On January 19, 2017, counsel filed a violence risk assessment by defense expert Carl E. Osborn, Ph.D., J.D., a forensic psychologist (Pen. Code, § 1170.126, subd. (f)). After examining all of the relevant data, Dr. Osborn concluded Sanchez “presents a high to very high risk of recidivism and re-arrest. . . . On the more specific question of violence risk, the outcomes of the standardized violence risk measures, the recentness of some of the violence documented in his prison file and his admission during [his] examination of continuing use of Pruno (inmate-manufactured alcohol) and recent methamphetamine use all serve to increase his risk above the baseline established by relevant static factors. The fact that he is now 49 years old, however, mitigates his violence risk . . . . He also has substantial family and community resources at his disposal should he be granted parole, further mitigating his risk of recidivism.” (Fn. omitted.)

III. The Hearing

Dr. Osborn and Sanchez were the only witnesses who testified at the June 8, 2017 hearing on the petition. Dr. Osborn noted that Sanchez was cooperative, polite and respectful during the testing and interview process. The doctor explained his assessment that Sanchez was at high risk for future violence: “Mr. Sanchez, while he has family support, has not been able to maintain sobriety, and he doesn’t seem to have engaged in the rehabilitation process although he has been in prison since the year 2000. Things that would moderate the static risk factors that are based on his prior behavior are all pointing in a negative direction.”

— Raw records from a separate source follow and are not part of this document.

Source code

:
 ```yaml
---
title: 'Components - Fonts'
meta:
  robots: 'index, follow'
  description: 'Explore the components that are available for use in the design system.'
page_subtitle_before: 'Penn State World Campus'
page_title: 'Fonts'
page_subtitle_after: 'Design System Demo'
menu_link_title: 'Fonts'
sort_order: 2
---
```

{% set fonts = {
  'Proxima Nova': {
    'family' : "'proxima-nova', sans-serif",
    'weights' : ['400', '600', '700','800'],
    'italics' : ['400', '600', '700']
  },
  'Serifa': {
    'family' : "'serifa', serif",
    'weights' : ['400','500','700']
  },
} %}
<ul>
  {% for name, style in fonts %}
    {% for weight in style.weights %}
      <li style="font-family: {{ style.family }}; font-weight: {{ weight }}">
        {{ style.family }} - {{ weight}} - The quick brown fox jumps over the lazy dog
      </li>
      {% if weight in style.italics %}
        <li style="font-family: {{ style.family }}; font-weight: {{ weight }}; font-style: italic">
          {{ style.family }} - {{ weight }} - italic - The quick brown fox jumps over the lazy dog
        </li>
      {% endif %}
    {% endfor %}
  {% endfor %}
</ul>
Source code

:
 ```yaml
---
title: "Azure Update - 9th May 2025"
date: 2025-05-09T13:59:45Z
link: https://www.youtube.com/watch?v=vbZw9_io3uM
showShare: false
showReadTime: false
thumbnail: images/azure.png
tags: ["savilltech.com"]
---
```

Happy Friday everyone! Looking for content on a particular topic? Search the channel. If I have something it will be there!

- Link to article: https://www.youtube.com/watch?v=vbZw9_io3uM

The doctor noted Sanchez’s candor about his struggles with “maintaining sobriety within the prison and also has write-ups for Pruno manufacturing. He mentioned to me, during the conversation, that he had used methamphetamine relatively recently within the prison. And part of the additional documents I received recently indicate that he failed a urinalysis drug test with metabolite morphine.” The test results showed Sanchez had “abused some form of opiate within 2 or 3 days of my examinations of him last year. So yes, the sobriety is a big issue.”

Dr. Osborn acknowledged that a transitional program willing to take Sanchez might help him succeed outside prison. Additionally, Sanchez’s sister’s offer of a place to live and a job was “the most positive thing that came out of my examination,” as it would “keep Mr. Sanchez away from the influences that have caused him so much trouble in the past.”

Sanchez testified he would not pose an unreasonable risk to public safety if resentenced: “My plans would be just to work and stay with my family and stay out of trouble and that’s it.” He would stay out of trouble “[b]ecause I’m staying away from the gangs and all that stuff.” He acknowledged that he had not formally disassociated himself from the gangs while in prison, but only because he “just never thought of ever doing that.” However he had not “h[u]ng out” with gang members in prison for over five years. The last thing he had done to associate with the gang was to beat someone up about six years earlier.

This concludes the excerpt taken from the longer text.